In einem Urteil des Bundesverfassungsgerichts wurde der Einsatz von Wahlcomputern 2009 für verfassungswidrig erklärt. Bedeutet dies, dass Volksabstimmungen per E-Voting auch in naher Zukunft ausgeschlossen sind? Prof. Dr. Peter Purgathofer von der Uni Wien bejaht dies, während sich Prof. Dr. Rüdiger Grimm von der Uni Koblenz-Landau die technische Realisierung solcher Online-Wahlen vorstellen kann.

Im digital sehr umfassend vernetzten Estland können die Wähler ihre Stimme bei den landesweiten Parlamentswahlen bereits seit 2007 auch per E-Voting abgeben. Hierzulande wird solch einer Praxis nicht nur mit größerer Skepsis begegnet, sondern auch mit verfassungsrechtlichen Bedenken. Das Bundesverfassungsgericht erklärte die bei der Bundestagswahl im Jahre 2005 eingesetzten Wahlcomputer sowie die Bundeswahlgeräteverordnung zuletzt für verfassungswidrig, da nach dem damaligen Verfahren nicht sichergestellt werden konnte, dass eine abgegebene Stimme unverfälscht und nachvollziehbar erfasst wird. Es reiche nicht aus, dass die Bürger dem System lediglich vertrauen, sie müssten seine Funktionsfähigkeit auch überprüfen können (Stichwort: Richtigkeitskontrolle). Auch der Chaos Computer Club (CCC) zeigt sich ablehnend gegenüber dem E-Voting bei Volksabstimmungen.
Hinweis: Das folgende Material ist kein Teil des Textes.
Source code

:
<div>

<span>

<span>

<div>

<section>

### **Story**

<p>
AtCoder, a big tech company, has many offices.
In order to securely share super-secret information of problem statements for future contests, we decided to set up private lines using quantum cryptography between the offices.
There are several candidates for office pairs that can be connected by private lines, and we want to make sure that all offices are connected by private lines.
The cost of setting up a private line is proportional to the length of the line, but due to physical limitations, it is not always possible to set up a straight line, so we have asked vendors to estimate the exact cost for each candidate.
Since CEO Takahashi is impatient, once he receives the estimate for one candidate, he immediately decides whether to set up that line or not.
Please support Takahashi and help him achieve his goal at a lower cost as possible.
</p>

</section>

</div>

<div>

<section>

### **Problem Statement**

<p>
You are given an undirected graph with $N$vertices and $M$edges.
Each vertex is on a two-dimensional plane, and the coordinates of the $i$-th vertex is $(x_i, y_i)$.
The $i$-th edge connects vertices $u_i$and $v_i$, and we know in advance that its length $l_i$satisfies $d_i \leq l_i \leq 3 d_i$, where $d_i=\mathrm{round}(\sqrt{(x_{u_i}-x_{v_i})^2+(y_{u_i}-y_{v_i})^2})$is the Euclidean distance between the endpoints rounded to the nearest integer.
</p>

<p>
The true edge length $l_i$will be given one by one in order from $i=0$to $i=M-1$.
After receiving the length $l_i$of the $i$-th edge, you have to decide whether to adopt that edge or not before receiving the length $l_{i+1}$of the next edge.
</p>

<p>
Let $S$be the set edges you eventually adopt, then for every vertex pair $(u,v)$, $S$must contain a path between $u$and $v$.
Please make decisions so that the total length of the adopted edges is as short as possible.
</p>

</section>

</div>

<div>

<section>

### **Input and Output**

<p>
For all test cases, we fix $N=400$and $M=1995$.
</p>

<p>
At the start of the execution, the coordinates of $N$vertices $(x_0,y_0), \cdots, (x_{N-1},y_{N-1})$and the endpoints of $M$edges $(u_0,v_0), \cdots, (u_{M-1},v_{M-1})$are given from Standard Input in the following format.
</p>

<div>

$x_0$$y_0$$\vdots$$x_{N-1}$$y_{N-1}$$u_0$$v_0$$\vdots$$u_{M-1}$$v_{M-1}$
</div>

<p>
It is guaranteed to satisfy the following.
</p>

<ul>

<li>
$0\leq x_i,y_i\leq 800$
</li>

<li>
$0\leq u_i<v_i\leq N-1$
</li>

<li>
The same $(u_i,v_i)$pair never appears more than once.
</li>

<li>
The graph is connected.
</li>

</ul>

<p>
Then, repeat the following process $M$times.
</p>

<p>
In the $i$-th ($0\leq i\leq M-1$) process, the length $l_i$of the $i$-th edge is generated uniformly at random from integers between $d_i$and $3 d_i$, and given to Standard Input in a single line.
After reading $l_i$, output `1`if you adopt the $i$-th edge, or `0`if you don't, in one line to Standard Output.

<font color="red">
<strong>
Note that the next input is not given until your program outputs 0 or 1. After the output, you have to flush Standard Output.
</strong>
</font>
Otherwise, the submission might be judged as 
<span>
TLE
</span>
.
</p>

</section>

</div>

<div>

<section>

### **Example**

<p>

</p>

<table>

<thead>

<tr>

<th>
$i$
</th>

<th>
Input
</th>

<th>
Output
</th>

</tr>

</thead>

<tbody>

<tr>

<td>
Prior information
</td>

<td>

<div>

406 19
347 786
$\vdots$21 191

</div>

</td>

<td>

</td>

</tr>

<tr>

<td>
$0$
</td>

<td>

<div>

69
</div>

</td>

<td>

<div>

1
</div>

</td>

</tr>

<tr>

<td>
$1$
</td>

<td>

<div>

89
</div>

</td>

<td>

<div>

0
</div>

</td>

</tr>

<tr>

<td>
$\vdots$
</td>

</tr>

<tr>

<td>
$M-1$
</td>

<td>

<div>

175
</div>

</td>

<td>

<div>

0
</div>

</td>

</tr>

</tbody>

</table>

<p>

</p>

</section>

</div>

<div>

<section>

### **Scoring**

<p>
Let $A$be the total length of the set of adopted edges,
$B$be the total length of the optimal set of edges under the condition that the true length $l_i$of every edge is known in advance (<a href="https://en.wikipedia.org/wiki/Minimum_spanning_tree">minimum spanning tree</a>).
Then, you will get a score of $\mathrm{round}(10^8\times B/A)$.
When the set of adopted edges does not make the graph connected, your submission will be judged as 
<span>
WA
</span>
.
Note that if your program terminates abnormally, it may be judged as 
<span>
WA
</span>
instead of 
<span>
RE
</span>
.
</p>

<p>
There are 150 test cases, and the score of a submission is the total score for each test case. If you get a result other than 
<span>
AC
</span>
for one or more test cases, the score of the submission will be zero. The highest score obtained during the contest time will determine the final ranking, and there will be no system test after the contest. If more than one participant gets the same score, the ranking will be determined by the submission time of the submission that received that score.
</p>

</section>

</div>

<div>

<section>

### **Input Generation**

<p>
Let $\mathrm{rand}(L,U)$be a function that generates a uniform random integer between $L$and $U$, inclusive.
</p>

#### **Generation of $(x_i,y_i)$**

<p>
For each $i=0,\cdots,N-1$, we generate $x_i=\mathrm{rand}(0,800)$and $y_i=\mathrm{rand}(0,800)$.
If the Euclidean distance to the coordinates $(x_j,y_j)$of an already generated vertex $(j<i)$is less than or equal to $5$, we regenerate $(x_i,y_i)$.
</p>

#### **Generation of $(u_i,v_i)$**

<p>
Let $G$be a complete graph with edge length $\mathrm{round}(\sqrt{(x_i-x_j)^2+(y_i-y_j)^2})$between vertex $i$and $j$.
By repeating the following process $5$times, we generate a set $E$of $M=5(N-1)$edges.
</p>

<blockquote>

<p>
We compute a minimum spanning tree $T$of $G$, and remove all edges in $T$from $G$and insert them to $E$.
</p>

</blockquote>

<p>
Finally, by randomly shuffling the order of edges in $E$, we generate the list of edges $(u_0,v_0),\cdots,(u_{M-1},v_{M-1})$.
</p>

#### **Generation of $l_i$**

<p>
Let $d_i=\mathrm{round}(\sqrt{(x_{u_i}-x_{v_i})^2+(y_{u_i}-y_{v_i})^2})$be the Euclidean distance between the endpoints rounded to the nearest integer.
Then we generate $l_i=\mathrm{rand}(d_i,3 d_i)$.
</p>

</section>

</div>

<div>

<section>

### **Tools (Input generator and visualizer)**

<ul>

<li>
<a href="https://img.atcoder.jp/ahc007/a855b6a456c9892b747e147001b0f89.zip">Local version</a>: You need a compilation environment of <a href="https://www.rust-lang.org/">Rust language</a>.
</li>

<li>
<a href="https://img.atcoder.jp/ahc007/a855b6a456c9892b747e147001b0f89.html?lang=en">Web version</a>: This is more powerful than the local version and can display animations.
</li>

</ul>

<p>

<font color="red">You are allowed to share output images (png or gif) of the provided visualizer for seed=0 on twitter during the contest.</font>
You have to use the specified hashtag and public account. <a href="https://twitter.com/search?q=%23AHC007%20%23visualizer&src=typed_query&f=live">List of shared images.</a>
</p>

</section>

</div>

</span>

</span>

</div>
Parlamentswahlen per E-Voting könnten eine ortsunabhängige Wahl ermöglichen: sei es für im Ausland lebende Deutsche, für körperlich eingeschränkte Menschen oder Bürger, die ihre Stimme lieber im eigenen Wohnzimmer statt in der Wahlkabine abgeben. Wenn die technische Zuverlässigkeit des Systems garantiert wäre, könnte die elektronische Stimmabgabe auch einer Wahlmanipulation und einer Fehlauszählung entgegenwirken. Der gesamte Wahlprozess wäre unbürokratischer, unkomplizierter und kostensparender. Doch vor allem auf technischer Ebene gibt es noch viele berechtigte Bedenken. Diese werden auch von unseren beiden Autoren geteilt, mit dem feinen Unterschied, dass Prof. Grimm äußerst optimistisch auf die Informatik setzt, während Prof. Purgathofer ein grundsätzliches Problem mit dem E-Voting bei Volksabstimmungen hat.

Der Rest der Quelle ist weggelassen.